I woke up sick, with Elias crying. I've been struggling with a cold or mild flu the last few days, but it slammed me today. More, my great fear was realized: "the cough" is back after a respite of a couple months. This is a nasty cough that started in April 2008, and plagued me most of the time since then, stumping a whole slew of doctors. It's gotten so bad that I couldn't catch my breath such that I had to rush to urgent care, and a year ago it jarred a disk in my back out of place, essentially crippling me in probably the worst physical pain I've ever experienced (while still having an infant to care for). I'm relating this to give weight to my claim that this "simple" cold scares me. Yet, life goes on. Elias was uncharacteristically crying because he'd soaked through his super overnight Huggies, and top & bottom pajamas, and sheets. Ugh. On the way to work I missed my offramp. Over lunch I looked down and discovered this:
I had a busy day at work--fortunately, busy doing things, not needing to think much. By 4pm I called it quits. On the way home I stopped at Costco and bought WAY too many things I didn't really need, including a pizza. Then I hit a bunch of new road construction, but still able to get Elias before the daycare closes. He was pretty excited to see the pizza (alternately "zzha" "ussa" "pee" and "pee-uh"), and we both ate too much. The rest of the evening was reading books, doing laundry, taking care of the chickens, making tomorrow's dinner, and, after he went to bed, some rare TV veg time.

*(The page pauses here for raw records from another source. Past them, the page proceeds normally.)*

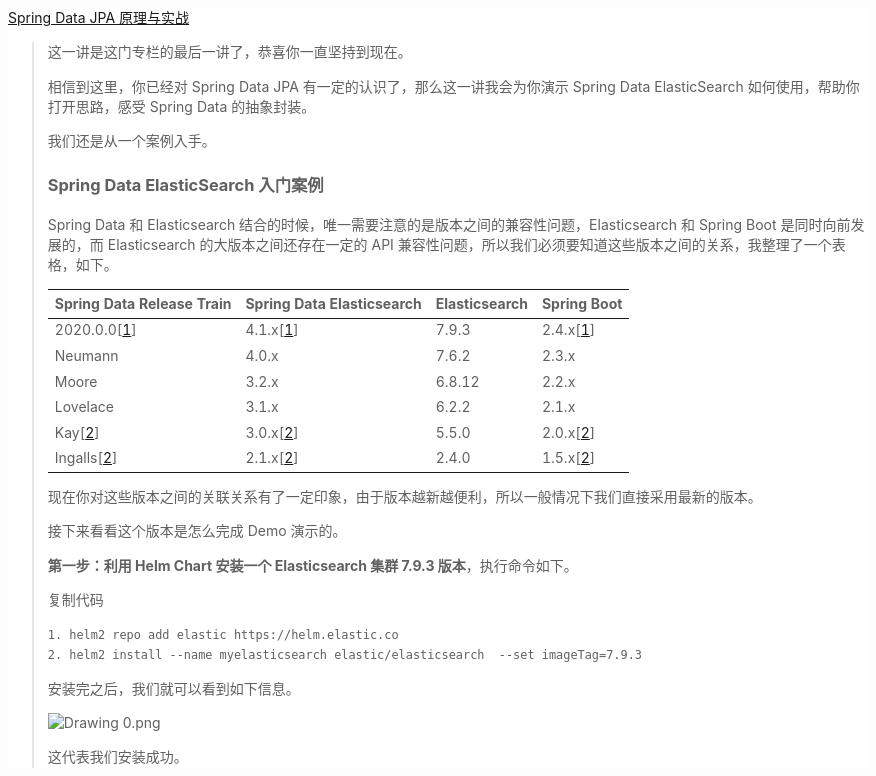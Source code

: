 [Spring Data JPA 原理与实战](https://kaiwu.lagou.com/course/courseInfo.htm?courseId=490&sid=20-h5Url-0&buyFrom=2&pageId=1pz4#/detail/pc?id=4731)



> 这一讲是这门专栏的最后一讲了，恭喜你一直坚持到现在。
>
> 相信到这里，你已经对 Spring Data JPA 有一定的认识了，那么这一讲我会为你演示 Spring Data ElasticSearch 如何使用，帮助你打开思路，感受 Spring Data 的抽象封装。
>
> 我们还是从一个案例入手。
>
> ### Spring Data ElasticSearch 入门案例
>
> Spring Data 和 Elasticsearch 结合的时候，唯一需要注意的是版本之间的兼容性问题，Elasticsearch 和 Spring Boot 是同时向前发展的，而 Elasticsearch 的大版本之间还存在一定的 API 兼容性问题，所以我们必须要知道这些版本之间的关系，我整理了一个表格，如下。
>
> | **Spring Data Release Train**                                | **Spring Data Elasticsearch**                                | **Elasticsearch** | **Spring Boot**                                              |
> | ------------------------------------------------------------ | ------------------------------------------------------------ | ----------------- | ------------------------------------------------------------ |
> | 2020.0.0[[1](https://docs.spring.io/spring-data/elasticsearch/docs/current/reference/html/#_footnotedef_1)] | 4.1.x[[1](https://docs.spring.io/spring-data/elasticsearch/docs/current/reference/html/#_footnotedef_1)] | 7.9.3             | 2.4.x[[1](https://docs.spring.io/spring-data/elasticsearch/docs/current/reference/html/#_footnotedef_1)] |
> | Neumann                                                      | 4.0.x                                                        | 7.6.2             | 2.3.x                                                        |
> | Moore                                                        | 3.2.x                                                        | 6.8.12            | 2.2.x                                                        |
> | Lovelace                                                     | 3.1.x                                                        | 6.2.2             | 2.1.x                                                        |
> | Kay[[2](https://docs.spring.io/spring-data/elasticsearch/docs/current/reference/html/#_footnotedef_2)] | 3.0.x[[2](https://docs.spring.io/spring-data/elasticsearch/docs/current/reference/html/#_footnotedef_2)] | 5.5.0             | 2.0.x[[2](https://docs.spring.io/spring-data/elasticsearch/docs/current/reference/html/#_footnotedef_2)] |
> | Ingalls[[2](https://docs.spring.io/spring-data/elasticsearch/docs/current/reference/html/#_footnotedef_2)] | 2.1.x[[2](https://docs.spring.io/spring-data/elasticsearch/docs/current/reference/html/#_footnotedef_2)] | 2.4.0             | 1.5.x[[2](https://docs.spring.io/spring-data/elasticsearch/docs/current/reference/html/#_footnotedef_2)] |
>
> 现在你对这些版本之间的关联关系有了一定印象，由于版本越新越便利，所以一般情况下我们直接采用最新的版本。
>
> 接下来看看这个版本是怎么完成 Demo 演示的。
>
> **第一步：利用 Helm Chart 安装一个 Elasticsearch 集群 7.9.3 版本**，执行命令如下。
>
> 复制代码
>
> ```
> 1. helm2 repo add elastic https://helm.elastic.co
> 2. helm2 install --name myelasticsearch elastic/elasticsearch  --set imageTag=7.9.3
> ```
>
> 安装完之后，我们就可以看到如下信息。
>
> ![Drawing 0.png](https://s0.lgstatic.com/i/image2/M01/04/56/CgpVE1_tdLyAY0UfAAH31rOGV0o472.png)
>
> 这代表我们安装成功。
>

Still, it was not all hard going. When I finished my shower Elias excitedly chanted "all done with shower" all morning--his longest "sentence" yet, I think, and very cute. (He still hates me taking showers.) At work I had the followup meeting with the Birth-to-Three child development specialists, who told me he was at age level or advanced in every category, with the only "lagging" piece related to potty training (which they said was still totally normal, especially for boys.) This is in contrast to their evaluation last fall, when he nearly qualified for remedial tutoring because of his delayed speech. They were very impressed with his gains, and commented several times at how unusual it was to know colors and letters so well, so early. One thing that engenders immediate good will in me is to complement Elias. At night he sweetly asked for a song and went through most of my repertoire to find the songs he liked, shaking his head and whispering "no," or softly clapping his hands and smiling for those few he liked (tonight, Silent Night, This Land is Your Land, and 10 Bottles of Beer on the Wall). Then he went right to bed.
TEN bottles of beer? This is Wisconsin... when will you tell him he is missing out on the other 89 bottles? (Because he will find out...)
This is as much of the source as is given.